A estrela-sinal cumpre seu papel transitório, mas o sinal de que a humanidade tem um novo líder é o “menino deitado
na manjedoura”. Os magos reconhecem a realeza de Jesus Menino e lhe oferecem
ouro. Proclamam sua divindade oferecendo-lhe incenso. Mas prenunciam já sua
humana morte oferecendo-lhe mirra. Mas eles não voltam a Herodes, e o mesmo
fato que faz a alegria deles provoca o medo de Herodes...
Este é o
núcleo da fé que professamos: um Deus que se sente bem assumindo a carne humana
e que, por amor solidário, não recusa a cruz. Como é possível que tenhamos nos
afastado tão perigosamente disso?
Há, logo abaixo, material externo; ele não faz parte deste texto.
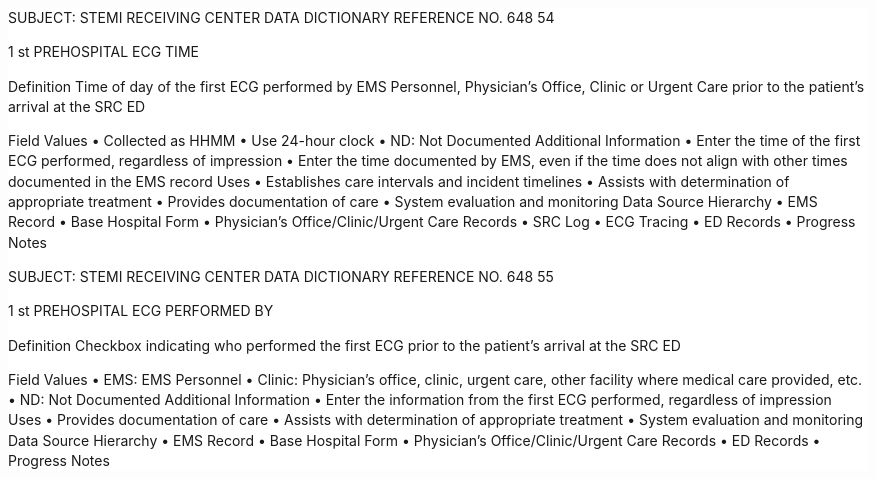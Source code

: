 SUBJECT: STEMI RECEIVING CENTER DATA DICTIONARY REFERENCE NO. 648 
54 
 
 
 
 
1
st
 PREHOSPITAL ECG TIME 
 
 
Definition 
Time of day of the first ECG performed by EMS Personnel, Physician’s Office, 
Clinic or Urgent Care prior to the patient’s arrival at the SRC ED 
 
Field Values 
• Collected as HHMM 
• Use 24-hour clock 
• ND: Not Documented 
Additional Information 
• Enter the time of the first ECG performed, regardless of impression 
• Enter the time documented by EMS, even if the time does not align with other times 
documented in the EMS record 
Uses 
• Establishes care intervals and incident timelines 
• Assists with determination of appropriate treatment 
• Provides documentation of care 
• System evaluation and monitoring 
Data Source Hierarchy 
• EMS Record 
• Base Hospital Form 
• Physician’s Office/Clinic/Urgent Care Records 
• SRC Log 
• ECG Tracing 
• ED Records 
• Progress Notes 

SUBJECT: STEMI RECEIVING CENTER DATA DICTIONARY REFERENCE NO. 648 
55 
 
 
 
 
1
st
 PREHOSPITAL ECG PERFORMED BY 
 
 
Definition 
Checkbox indicating who performed the first ECG prior to the patient’s arrival at the 
SRC ED 
 
Field Values 
• EMS: EMS Personnel 
• Clinic: Physician’s office, clinic, urgent care, other facility where medical care 
provided, etc. 
• ND: Not Documented 
Additional Information 
• Enter the information from the first ECG performed, regardless of impression 
Uses 
• Provides documentation of care 
• Assists with determination of appropriate treatment 
• System evaluation and monitoring 
Data Source Hierarchy 
• EMS Record 
• Base Hospital Form 
• Physician’s Office/Clinic/Urgent Care Records 
• ED Records 
• Progress Notes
Como entender que as igrejas tenham
transformado a estrebaria em palácios, os sábios estrangeiros em reis que
barram migrantes, os pastores em imperadores implacáveis? Como é possível que
tenhamos descafeinado a fé cristã, reduzindo-a a uma espécie de analgésico para
acalmar as dores de consciência, ou, pior ainda, em mecanismo de sustentação de
poderes despóticos?
Dirigimo-nos a ti, Deus dos humilhados,
Deus envolto em faixas, destino e refúgio de todos os que peregrinam nas
estradas de um mundo desigual. Dá-nos palavras e sinais com força e luz para
guiar nossos passos inseguros no rumo certo. Não permite que nos detenhamos nos
palácios que, geralmente, escondem tramas e prisões. Ajuda-nos a reconhecer tua
presença na Belém de todos os homens e mulheres, e a ver as diversas religiões
como caminhos paritariamente dignos que conduzem ao encontro contigo no coração
das tuas amadas criaturas. Assim seja! Amém!